### WHAT IS BEING ASKED
Starting at the line that contains "<p><ins> texto insertado</ins></p>" and stopping at the line that contains "Link: https://material.angular.io/", restate each line of the records below exactly. Omit the pictures.

### MATERIAL FOR THE TASK
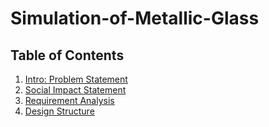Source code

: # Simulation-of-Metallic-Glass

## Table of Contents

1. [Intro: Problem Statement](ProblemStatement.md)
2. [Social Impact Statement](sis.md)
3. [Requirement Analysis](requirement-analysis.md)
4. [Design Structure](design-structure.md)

* * *

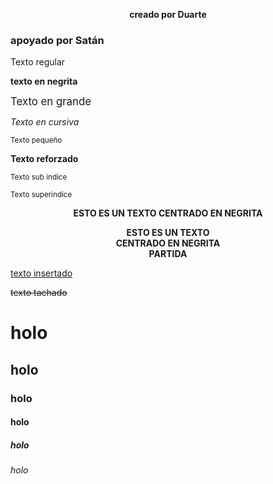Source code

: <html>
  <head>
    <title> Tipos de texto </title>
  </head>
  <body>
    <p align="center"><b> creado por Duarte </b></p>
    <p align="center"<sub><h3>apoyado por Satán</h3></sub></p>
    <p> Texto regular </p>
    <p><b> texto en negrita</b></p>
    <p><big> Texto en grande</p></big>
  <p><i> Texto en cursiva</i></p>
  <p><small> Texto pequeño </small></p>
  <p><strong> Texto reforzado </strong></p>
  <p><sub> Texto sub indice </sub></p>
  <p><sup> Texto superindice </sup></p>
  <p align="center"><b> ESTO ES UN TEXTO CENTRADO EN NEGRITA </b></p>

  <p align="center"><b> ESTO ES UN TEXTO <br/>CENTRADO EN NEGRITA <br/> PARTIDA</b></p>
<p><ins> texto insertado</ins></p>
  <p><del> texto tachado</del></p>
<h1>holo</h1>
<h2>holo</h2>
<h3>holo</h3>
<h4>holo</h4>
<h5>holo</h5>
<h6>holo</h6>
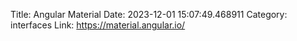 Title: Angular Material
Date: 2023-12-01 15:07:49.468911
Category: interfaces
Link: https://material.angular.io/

...

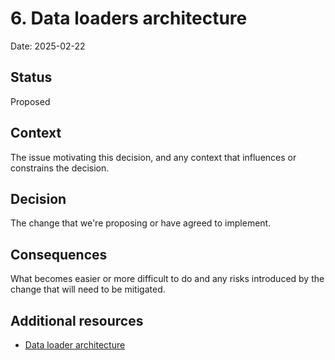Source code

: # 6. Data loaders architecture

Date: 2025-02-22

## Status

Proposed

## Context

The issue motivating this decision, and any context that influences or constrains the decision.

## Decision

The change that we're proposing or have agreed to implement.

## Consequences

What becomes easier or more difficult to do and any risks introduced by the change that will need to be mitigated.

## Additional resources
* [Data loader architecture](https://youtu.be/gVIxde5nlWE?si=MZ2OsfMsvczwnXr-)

### EXPECTED ANSWER
<p><ins> texto insertado</ins></p>
  <p><del> texto tachado</del></p>
<h1>holo</h1>
<h2>holo</h2>
<h3>holo</h3>
<h4>holo</h4>
<h5>holo</h5>
<h6>holo</h6>
 Title: Angular Material
Date: 2023-12-01 15:07:49.468911
Category: interfaces
Link: https://material.angular.io/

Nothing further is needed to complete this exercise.